● What the task requires
Copy the data that appears below exactly. Drop the pictures.

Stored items
──────────
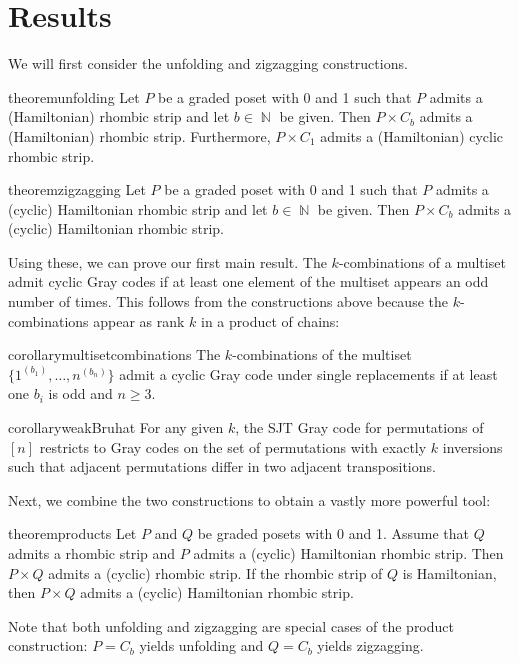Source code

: \documentclass[fontsize=11pt,a4paper,DIV=12]{scrartcl}
\DeclareMathOperator{\N}{\mathbb{N}}
\begin{document}
\section{Results}\label{sec:results}

We will first consider the unfolding and zigzagging constructions.

\begin{restatable}[Unfolding]{theorem}{unfolding}\label{thm:unfolding}
    Let $P$ be a graded poset with 0 and 1 such that $P$ admits a (Hamiltonian) rhombic strip and let $b\in\N$ be given. Then $P\times C_b$ admits a (Hamiltonian) rhombic strip. Furthermore, $P\times C_{1}$ admits a (Hamiltonian) cyclic rhombic strip.
\end{restatable}

\begin{restatable}[Zigzagging]{theorem}{zigzagging}\label{thm:zigzagging}
    Let $P$ be a graded poset with 0 and 1 such that $P$ admits a (cyclic) Hamiltonian rhombic strip and let $b\in\N$ be given. Then $P\times C_b$ admits a (cyclic) Hamiltonian rhombic strip.
\end{restatable}

Using these, we can prove our first main result. The $k$-combinations of a multiset admit cyclic Gray codes if at least one element of the multiset appears an odd number of times. This follows from the constructions above because the $k$-combinations appear as rank $k$ in a product of chains:

\begin{restatable}{corollary}{multisetcombinations}\label{thm:multiset combinations}
    The $k$-combinations of the multiset $\{1^{(b_1)},\ldots,n^{(b_n)}\}$ admit a cyclic Gray code under single replacements if at least one $b_i$ is odd and $n\ge 3$.
\end{restatable}

\begin{restatable}{corollary}{weakBruhat}\label{thm:bruhat}
    For any given $k$, the SJT Gray code for permutations of $[n]$ restricts to Gray codes on the set of permutations with exactly $k$ inversions such that adjacent permutations differ in two adjacent transpositions.
\end{restatable}

Next, we combine the two constructions to obtain a vastly more powerful tool:

\begin{restatable}{theorem}{products}\label{thm:products}
    Let $P$ and $Q$ be graded posets with 0 and 1. Assume that $Q$ admits a rhombic strip and $P$ admits a (cyclic) Hamiltonian rhombic strip. Then $P\times Q$ admits a (cyclic) rhombic strip. If the rhombic strip of $Q$ is Hamiltonian, then $P\times Q$ admits a (cyclic) Hamiltonian rhombic strip.
\end{restatable}
Note that both unfolding and zigzagging are special cases of the product construction: $P=C_b$ yields unfolding and $Q=C_b$ yields zigzagging.
\end{document}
──────────
● Response to this task
Source code

: \documentclass[fontsize=11pt,a4paper,DIV=12]{scrartcl}
\DeclareMathOperator{\N}{\mathbb{N}}
\begin{document}
\section{Results}\label{sec:results}

We will first consider the unfolding and zigzagging constructions.

\begin{restatable}[Unfolding]{theorem}{unfolding}\label{thm:unfolding}
    Let $P$ be a graded poset with 0 and 1 such that $P$ admits a (Hamiltonian) rhombic strip and let $b\in\N$ be given. Then $P\times C_b$ admits a (Hamiltonian) rhombic strip. Furthermore, $P\times C_{1}$ admits a (Hamiltonian) cyclic rhombic strip.
\end{restatable}

\begin{restatable}[Zigzagging]{theorem}{zigzagging}\label{thm:zigzagging}
    Let $P$ be a graded poset with 0 and 1 such that $P$ admits a (cyclic) Hamiltonian rhombic strip and let $b\in\N$ be given. Then $P\times C_b$ admits a (cyclic) Hamiltonian rhombic strip.
\end{restatable}

Using these, we can prove our first main result. The $k$-combinations of a multiset admit cyclic Gray codes if at least one element of the multiset appears an odd number of times. This follows from the constructions above because the $k$-combinations appear as rank $k$ in a product of chains:

\begin{restatable}{corollary}{multisetcombinations}\label{thm:multiset combinations}
    The $k$-combinations of the multiset $\{1^{(b_1)},\ldots,n^{(b_n)}\}$ admit a cyclic Gray code under single replacements if at least one $b_i$ is odd and $n\ge 3$.
\end{restatable}

\begin{restatable}{corollary}{weakBruhat}\label{thm:bruhat}
    For any given $k$, the SJT Gray code for permutations of $[n]$ restricts to Gray codes on the set of permutations with exactly $k$ inversions such that adjacent permutations differ in two adjacent transpositions.
\end{restatable}

Next, we combine the two constructions to obtain a vastly more powerful tool:

\begin{restatable}{theorem}{products}\label{thm:products}
    Let $P$ and $Q$ be graded posets with 0 and 1. Assume that $Q$ admits a rhombic strip and $P$ admits a (cyclic) Hamiltonian rhombic strip. Then $P\times Q$ admits a (cyclic) rhombic strip. If the rhombic strip of $Q$ is Hamiltonian, then $P\times Q$ admits a (cyclic) Hamiltonian rhombic strip.
\end{restatable}
Note that both unfolding and zigzagging are special cases of the product construction: $P=C_b$ yields unfolding and $Q=C_b$ yields zigzagging.
\end{document}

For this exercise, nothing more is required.